[Dovecot] Help connecting from remote client (no auth attempts
Joseph Tam
jtam.home at gmail.com
Thu Mar 27 22:08:07 UTC 2014
Blake McBride writes:
> Thanks. The current version of Thunderbird auto-detects connection
> parameters - presumably by trying every combination. All I give is an
> email address and a password. They also have a manual configuration that I
> spent a lot of time with. I was never able to do any better than their
> auto-config.
That's usually the cause of many problems I see with log entries like yours.
It could happen when client and server disagree on using STARTTLS or SSL,
so hardwiring your client to use whatever your server supports stops the
client from fumbling around (and getting it wrong).
> Given my experience with all this, I feel confident that Thunderbird is not
> a factor in the problem.
A network trace could clear that up, but auto-configure is problematic.
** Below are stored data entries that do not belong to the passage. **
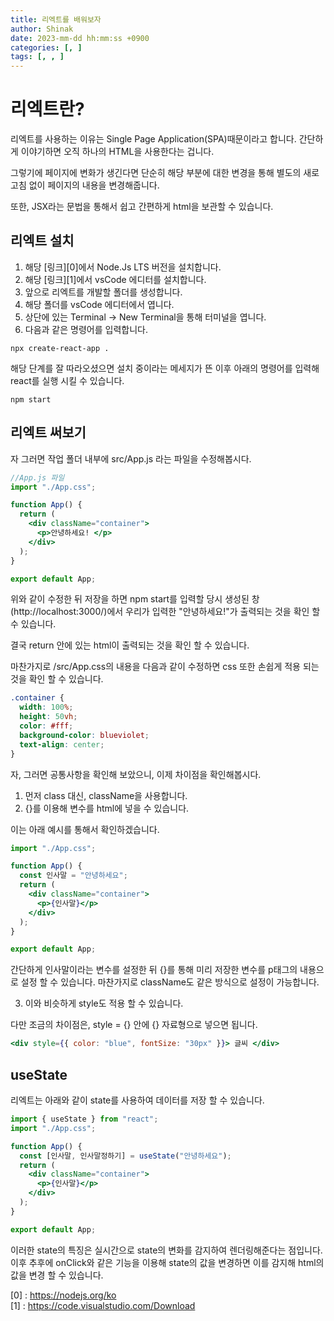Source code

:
```yaml
---
title: 리엑트를 배워보자
author: Shinak
date: 2023-mm-dd hh:mm:ss +0900
categories: [, ]
tags: [, , ]
---
```


# 리엑트란?

리엑트를 사용하는 이유는 Single Page Application(SPA)때문이라고 합니다.
간단하게 이야기하면 오직 하나의 HTML을 사용한다는 겁니다.

그렇기에 페이지에 변화가 생긴다면 단순히 해당 부분에 대한 변경을 통해 별도의 새로고침 없이 페이지의 내용을 변경해줍니다.

또한, JSX라는 문법을 통해서 쉽고 간편하게 html을 보관할 수 있습니다.

## 리엑트 설치

1. 해당 [링크][0]에서 Node.Js LTS 버전을 설치합니다.
2. 해당 [링크][1]에서 vsCode 에디터를 설치합니다.
3. 앞으로 리엑트를 개발할 폴더를 생성합니다.
4. 해당 폴더를 vsCode 에디터에서 엽니다.
5. 상단에 있는 Terminal -> New Terminal을 통해 터미널을 엽니다.
6. 다음과 같은 명령어를 입력합니다.

```shell
npx create-react-app .
```

해당 단계를 잘 따라오셨으면 설치 중이라는 메세지가 뜬 이후 아래의 명령어를 입력해 react를 실행 시킬 수 있습니다.

```shell
npm start
```

## 리엑트 써보기

자 그러면 작업 폴더 내부에 src/App.js 라는 파일을 수정해봅시다.

```jsx
//App.js 파일
import "./App.css";

function App() {
  return (
    <div className="container">
      <p>안녕하세요! </p>
    </div>
  );
}

export default App;
```

위와 같이 수정한 뒤 저장을 하면 npm start를 입력할 당시 생성된 창(http://localhost:3000/)에서 우리가 입력한 "안녕하세요!"가 출력되는 것을 확인 할 수 있습니다.

결국 return 안에 있는 html이 출력되는 것을 확인 할 수 있습니다.

마찬가지로 /src/App.css의 내용을 다음과 같이 수정하면 css 또한 손쉽게 적용 되는 것을 확인 할 수 있습니다.

```css
.container {
  width: 100%;
  height: 50vh;
  color: #fff;
  background-color: blueviolet;
  text-align: center;
}
```

자, 그러면 공통사항을 확인해 보았으니, 이제 차이점을 확인해봅시다.

1. 먼저 class 대신, className을 사용합니다.
2. {}를 이용해 변수를 html에 넣을 수 있습니다.

이는 아래 예시를 통해서 확인하겠습니다.

```jsx
import "./App.css";

function App() {
  const 인사말 = "안녕하세요";
  return (
    <div className="container">
      <p>{인사말}</p>
    </div>
  );
}

export default App;
```

간단하게 인사말이라는 변수를 설정한 뒤 {}를 통해 미리 저장한 변수를 p태그의 내용으로 설정 할 수 있습니다.
마찬가지로 className도 같은 방식으로 설정이 가능합니다.

3. 이와 비슷하게 style도 적용 할 수 있습니다.

다만 조금의 차이점은, style = {} 안에 {} 자료형으로 넣으면 됩니다.

```jsx
<div style={{ color: "blue", fontSize: "30px" }}> 글씨 </div>
```

## useState

리엑트는 아래와 같이 state를 사용하여 데이터를 저장 할 수 있습니다.

```jsx
import { useState } from "react";
import "./App.css";

function App() {
  const [인사말, 인사말정하기] = useState("안녕하세요");
  return (
    <div className="container">
      <p>{인사말}</p>
    </div>
  );
}

export default App;
```

이러한 state의 특징은 실시간으로 state의 변화를 감지하여 렌더링해준다는 점입니다.  
이후 추후에 onClick와 같은 기능을 이용해 state의 값을 변경하면 이를 감지해 html의 값을 변경 할 수 있습니다.

[0] : https://nodejs.org/ko  
[1] : https://code.visualstudio.com/Download
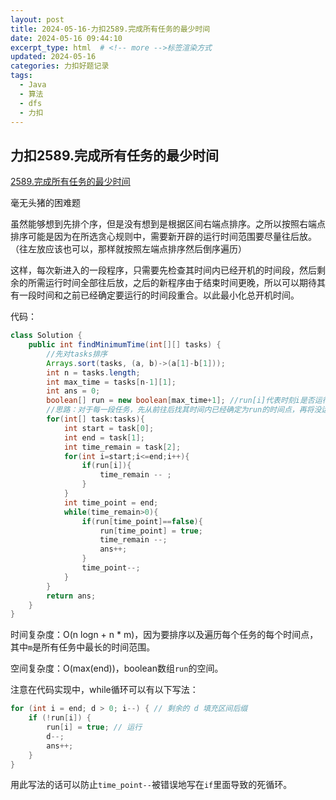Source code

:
 ```yaml
---
layout: post
title: 2024-05-16-力扣2589.完成所有任务的最少时间
date: 2024-05-16 09:44:10
excerpt_type: html  # <!-- more -->标签渲染方式
updated: 2024-05-16
categories: 力扣好题记录
tags:
  - Java
  - 算法
  - dfs
  - 力扣
---
```


## 力扣2589.完成所有任务的最少时间

[2589.完成所有任务的最少时间](https://leetcode.cn/problems/minimum-time-to-complete-all-tasks/description/?envType=daily-question&envId=2024-05-15)

毫无头猪的困难题

虽然能够想到先排个序，但是没有想到是根据区间右端点排序。之所以按照右端点排序可能是因为在所选贪心规则中，需要新开辟的运行时间范围要尽量往后放。（往左放应该也可以，那样就按照左端点排序然后倒序遍历）

这样，每次新进入的一段程序，只需要先检查其时间内已经开机的时间段，然后剩余的所需运行时间全部往后放，之后的新程序由于结束时间更晚，所以可以期待其有一段时间和之前已经确定要运行的时间段重合。以此最小化总开机时间。

代码：

```java
class Solution {
    public int findMinimumTime(int[][] tasks) {
        //先对tasks排序
        Arrays.sort(tasks, (a, b)->(a[1]-b[1]));
        int n = tasks.length;
        int max_time = tasks[n-1][1];
        int ans = 0;
        boolean[] run = new boolean[max_time+1]; //run[i]代表时刻i是否运行，run[0]没有意义，因为start最小为1
        //思路：对于每一段任务，先从前往后找其时间内已经确定为run的时间点，再将没运行的时间尽量往后靠
        for(int[] task:tasks){
            int start = task[0];
            int end = task[1];
            int time_remain = task[2];
            for(int i=start;i<=end;i++){
                if(run[i]){
                    time_remain -- ;
                }
            }
            int time_point = end;
            while(time_remain>0){
                if(run[time_point]==false){
                    run[time_point] = true;
                    time_remain --;
                    ans++;
                }
                time_point--;
            }
        }
        return ans;
    }
}
```

时间复杂度：O(n logn + n * m)，因为要排序以及遍历每个任务的每个时间点，其中`m`是所有任务中最长的时间范围。

空间复杂度：O(max(end))，boolean数组`run`的空间。

注意在代码实现中，while循环可以有以下写法：

```java
for (int i = end; d > 0; i--) { // 剩余的 d 填充区间后缀
    if (!run[i]) {
        run[i] = true; // 运行
        d--;
        ans++;
    }
}
```

用此写法的话可以防止`time_point--`被错误地写在`if`里面导致的死循环。
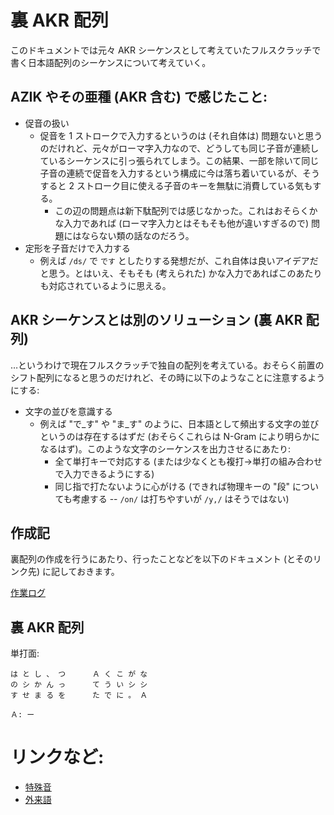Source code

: # 裏 AKR 配列

このドキュメントでは元々 AKR シーケンスとして考えていたフルスクラッチで書く日本語配列のシーケンスについて考えていく。

## AZIK やその亜種 (AKR 含む) で感じたこと:

* 促音の扱い
    * 促音を 1 ストロークで入力するというのは (それ自体は) 問題ないと思うのだけれど、元々がローマ字入力なので、どうしても同じ子音が連続しているシーケンスに引っ張られてしまう。この結果、一部を除いて同じ子音の連続で促音を入力するという構成に今は落ち着いているが、そうすると 2 ストローク目に使える子音のキーを無駄に消費している気もする。
        * この辺の問題点は新下駄配列では感じなかった。これはおそらくかな入力であれば (ローマ字入力とはそもそも他が違いすぎるので) 問題にはならない類の話なのだろう。
* 定形を子音だけで入力する
    * 例えば `/ds/` で `です` としたりする発想だが、これ自体は良いアイデアだと思う。とはいえ、そもそも (考えられた) かな入力であればこのあたりも対応されているように思える。

## AKR シーケンスとは別のソリューション (裏 AKR 配列)

…というわけで現在フルスクラッチで独自の配列を考えている。おそらく前置のシフト配列になると思うのだけれど、その時に以下のようなことに注意するようにする: 

* 文字の並びを意識する
    * 例えば "で_す" や "ま_す" のように、日本語として頻出する文字の並びというのは存在するはずだ (おそらくこれらは N-Gram により明らかになるはず)。このような文字のシーケンスを出力させるにあたり:
        * 全て単打キーで対応する (または少なくとも複打→単打の組み合わせで入力できるようにする)
        * 同じ指で打たないように心がける (できれば物理キーの "段" についても考慮する -- `/on/` は打ちやすいが `/y,/` はそうではない)

## 作成記

裏配列の作成を行うにあたり、行ったことなどを以下のドキュメント (とそのリンク先) に記しておきます。

[作業ログ](development_log/README.md)

## 裏 AKR 配列

単打面:
```
は と し 、 つ      Ａ く こ が な
の シ か ん っ      て う い シ シ
す せ ま る を      た で に 。 Ａ

Ａ: ー
```

# リンクなど:

* [特殊音](https://green.adam.ne.jp/roomazi/tokusyuon.html)
* [外来語](https://ja.wikipedia.org/wiki/%E5%A4%96%E6%9D%A5%E8%AA%9E)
> In terms of the config, I really don't know what I am doing. I think what
> I want is clear text passwords sent over an SSL connection. Isn't that
> secure? I don't know the difference between SSL and that TTSL thing. I
> really don't care how it is setup. I just want it to be reasonably secure
> and simple.
You'll need to know these things in order to understand the problem.
The essential difference, as far as your concerned, is that TLS (or
STARTTLS or SSLv(some-number-I-forget)) starts out in plain text,
then the client issues a command (STARTTLS) to commence the secure
(encrypted) communication handshake, whereas SSL dives right in and
expects the client to negotiate SSL parameters immediately. These two
variations of SSL listen on two distinct ports. If you get these cross
up, you'll get the above error log.
In my experiments:
SSL client -> TLS server port: Aborted login (no auth attempts)
TLS client -> SSL server port: client hangs,
Disconnected: Inactivity (no auth attempts in 180 secs)
SSL/TLS + clear-text password is secure. If you do not use SSL/TLS,
you'll have to use CRAM-MD5 or some challenge-response authentication
to defeat password snooping. You could use both, but that's overkill.